Report each line of the records where "data" occurs.

Segment Open

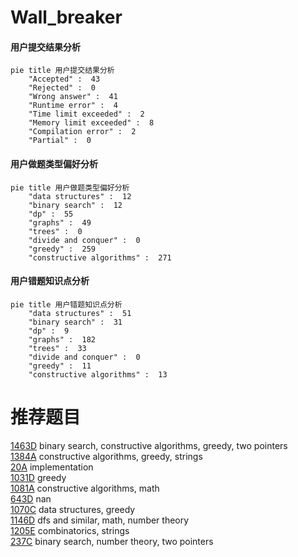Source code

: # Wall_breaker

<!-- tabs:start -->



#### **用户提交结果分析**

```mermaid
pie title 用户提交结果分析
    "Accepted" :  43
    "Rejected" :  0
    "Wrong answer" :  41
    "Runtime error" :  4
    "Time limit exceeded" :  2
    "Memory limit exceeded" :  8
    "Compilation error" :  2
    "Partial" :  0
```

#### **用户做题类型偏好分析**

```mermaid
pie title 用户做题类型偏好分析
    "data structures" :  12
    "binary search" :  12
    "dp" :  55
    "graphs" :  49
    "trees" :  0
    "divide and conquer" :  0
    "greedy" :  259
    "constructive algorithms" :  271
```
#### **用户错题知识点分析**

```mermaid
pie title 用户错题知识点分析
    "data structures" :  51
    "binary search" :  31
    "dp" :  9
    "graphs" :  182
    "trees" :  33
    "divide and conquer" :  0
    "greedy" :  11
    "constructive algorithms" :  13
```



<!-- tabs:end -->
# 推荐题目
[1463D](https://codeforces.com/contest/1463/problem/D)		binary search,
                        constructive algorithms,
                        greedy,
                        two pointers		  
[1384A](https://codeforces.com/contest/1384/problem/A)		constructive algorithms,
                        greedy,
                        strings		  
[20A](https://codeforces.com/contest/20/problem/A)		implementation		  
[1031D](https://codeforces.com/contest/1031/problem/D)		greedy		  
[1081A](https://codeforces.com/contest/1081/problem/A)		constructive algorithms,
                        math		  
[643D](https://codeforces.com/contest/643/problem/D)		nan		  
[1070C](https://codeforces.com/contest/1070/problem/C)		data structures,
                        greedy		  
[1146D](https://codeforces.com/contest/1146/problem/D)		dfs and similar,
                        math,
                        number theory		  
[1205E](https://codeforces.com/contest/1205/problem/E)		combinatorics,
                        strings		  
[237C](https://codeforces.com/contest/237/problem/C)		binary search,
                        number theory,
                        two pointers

Segment Closed
Segment Open

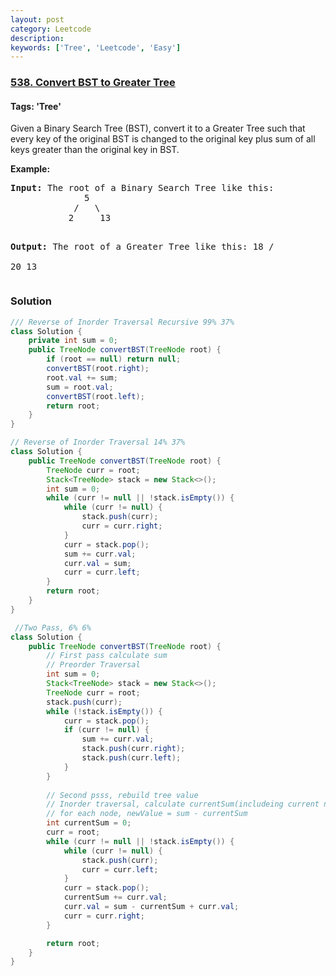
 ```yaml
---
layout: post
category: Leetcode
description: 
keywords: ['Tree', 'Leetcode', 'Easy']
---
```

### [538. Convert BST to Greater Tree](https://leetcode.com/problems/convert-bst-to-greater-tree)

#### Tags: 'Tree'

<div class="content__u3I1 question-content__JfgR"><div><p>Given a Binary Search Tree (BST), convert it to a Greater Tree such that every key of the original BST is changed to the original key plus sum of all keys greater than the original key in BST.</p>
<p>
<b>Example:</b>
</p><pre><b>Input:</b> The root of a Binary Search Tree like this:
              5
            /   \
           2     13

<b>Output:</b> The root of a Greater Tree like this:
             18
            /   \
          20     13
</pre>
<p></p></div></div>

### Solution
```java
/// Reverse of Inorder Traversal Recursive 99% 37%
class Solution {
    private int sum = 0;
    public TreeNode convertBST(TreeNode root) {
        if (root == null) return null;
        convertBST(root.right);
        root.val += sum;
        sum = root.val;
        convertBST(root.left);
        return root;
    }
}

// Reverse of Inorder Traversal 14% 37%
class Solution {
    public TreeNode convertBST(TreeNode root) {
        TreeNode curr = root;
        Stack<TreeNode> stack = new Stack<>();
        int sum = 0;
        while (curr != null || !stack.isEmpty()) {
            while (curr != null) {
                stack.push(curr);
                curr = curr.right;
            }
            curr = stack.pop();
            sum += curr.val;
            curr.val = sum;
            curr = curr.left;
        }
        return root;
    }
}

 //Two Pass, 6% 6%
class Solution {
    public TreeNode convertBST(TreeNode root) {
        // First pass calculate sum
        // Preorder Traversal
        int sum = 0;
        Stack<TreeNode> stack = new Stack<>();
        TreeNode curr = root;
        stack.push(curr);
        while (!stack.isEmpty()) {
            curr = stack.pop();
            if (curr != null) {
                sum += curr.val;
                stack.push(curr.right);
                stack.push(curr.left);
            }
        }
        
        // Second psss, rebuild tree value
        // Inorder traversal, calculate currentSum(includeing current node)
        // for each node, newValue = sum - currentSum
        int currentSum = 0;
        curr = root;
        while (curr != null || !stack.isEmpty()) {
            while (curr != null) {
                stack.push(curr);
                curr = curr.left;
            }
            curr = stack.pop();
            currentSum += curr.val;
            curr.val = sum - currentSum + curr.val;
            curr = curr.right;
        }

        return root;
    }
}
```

Segment Closed

Solution:
    "data structures" :  12
    "data structures" :  51
[1070C](https://codeforces.com/contest/1070/problem/C)		data structures,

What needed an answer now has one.